*** Begin section ***

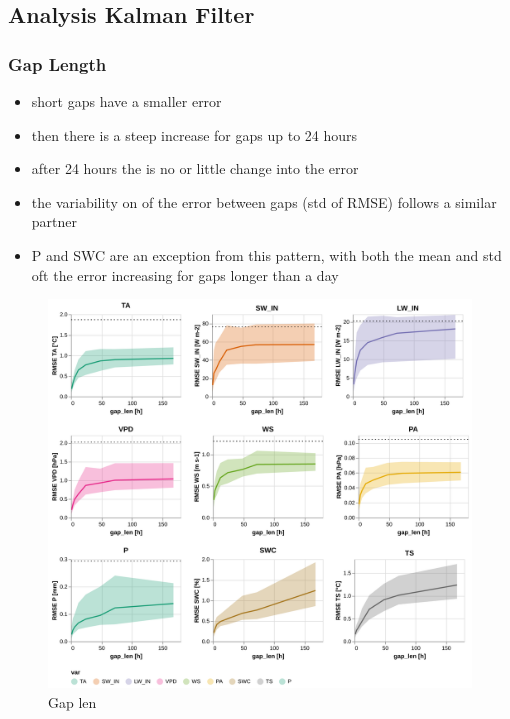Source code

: \documentclass{article}
\newcommand{\imgwidth}{6in}
\let\Oldsubsection\subsection
\renewcommand{\subsection}{\FloatBarrier\Oldsubsection}
\begin{document}


\subsection{Analysis Kalman Filter}

\subsubsection{Gap Length}

\begin{itemize}
    \item short gaps have a smaller error
    \item then there is a steep increase for gaps up to 24 hours
    \item after 24 hours the is no or little change into the error
    \item the variability on of the error between gaps (std of RMSE) follows a similar partner
    \item P and SWC are an exception from this pattern, with both the mean and std oft the error increasing for gaps longer than a day
\end{itemize}




\begin{figure}
\centerline{\includegraphics[width=\imgwidth]{gap_len}}
\caption{Gap len}
\label{fig:gap_len}
\end{figure}
\end{document}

*** End section ***

**About this task:** The lines to copy are those in the listing that contain "imgwidth".

**Result below:**
\newcommand{\imgwidth}{6in}
\centerline{\includegraphics[width=\imgwidth]{gap_len}}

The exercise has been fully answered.